Plain-text document sources
○ ○ ○ ○ ○

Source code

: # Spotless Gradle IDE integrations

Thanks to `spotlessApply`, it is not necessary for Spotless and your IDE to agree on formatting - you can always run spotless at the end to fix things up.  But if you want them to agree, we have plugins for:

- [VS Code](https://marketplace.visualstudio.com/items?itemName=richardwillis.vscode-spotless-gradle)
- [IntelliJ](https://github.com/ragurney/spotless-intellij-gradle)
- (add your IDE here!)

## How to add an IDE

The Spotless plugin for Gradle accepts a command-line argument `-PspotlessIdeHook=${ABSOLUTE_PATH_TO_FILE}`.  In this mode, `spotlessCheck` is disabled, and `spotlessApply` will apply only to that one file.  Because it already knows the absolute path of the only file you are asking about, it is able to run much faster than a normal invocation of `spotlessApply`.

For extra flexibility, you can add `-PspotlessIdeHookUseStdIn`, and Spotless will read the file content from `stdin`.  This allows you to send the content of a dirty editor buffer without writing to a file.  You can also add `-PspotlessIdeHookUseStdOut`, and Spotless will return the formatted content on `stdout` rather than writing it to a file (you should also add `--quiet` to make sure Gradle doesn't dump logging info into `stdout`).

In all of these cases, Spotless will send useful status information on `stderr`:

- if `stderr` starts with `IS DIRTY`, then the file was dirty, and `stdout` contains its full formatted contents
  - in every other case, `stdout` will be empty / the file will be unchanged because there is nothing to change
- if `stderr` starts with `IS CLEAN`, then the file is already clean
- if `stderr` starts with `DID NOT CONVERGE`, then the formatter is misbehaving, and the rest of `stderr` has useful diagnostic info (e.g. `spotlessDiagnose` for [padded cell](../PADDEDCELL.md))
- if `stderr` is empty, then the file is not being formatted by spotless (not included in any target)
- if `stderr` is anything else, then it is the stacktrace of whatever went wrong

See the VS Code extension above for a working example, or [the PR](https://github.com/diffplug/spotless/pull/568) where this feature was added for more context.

○ ○ ○ ○ ○

Assignment:
With the line containing "For extra flexibility, you" as the last one, please set down exactly the lines of the records above from their very first line, and nothing more.

Result:
Source code

: # Spotless Gradle IDE integrations

Thanks to `spotlessApply`, it is not necessary for Spotless and your IDE to agree on formatting - you can always run spotless at the end to fix things up.  But if you want them to agree, we have plugins for:

- [VS Code](https://marketplace.visualstudio.com/items?itemName=richardwillis.vscode-spotless-gradle)
- [IntelliJ](https://github.com/ragurney/spotless-intellij-gradle)
- (add your IDE here!)

## How to add an IDE

The Spotless plugin for Gradle accepts a command-line argument `-PspotlessIdeHook=${ABSOLUTE_PATH_TO_FILE}`.  In this mode, `spotlessCheck` is disabled, and `spotlessApply` will apply only to that one file.  Because it already knows the absolute path of the only file you are asking about, it is able to run much faster than a normal invocation of `spotlessApply`.

For extra flexibility, you can add `-PspotlessIdeHookUseStdIn`, and Spotless will read the file content from `stdin`.  This allows you to send the content of a dirty editor buffer without writing to a file.  You can also add `-PspotlessIdeHookUseStdOut`, and Spotless will return the formatted content on `stdout` rather than writing it to a file (you should also add `--quiet` to make sure Gradle doesn't dump logging info into `stdout`).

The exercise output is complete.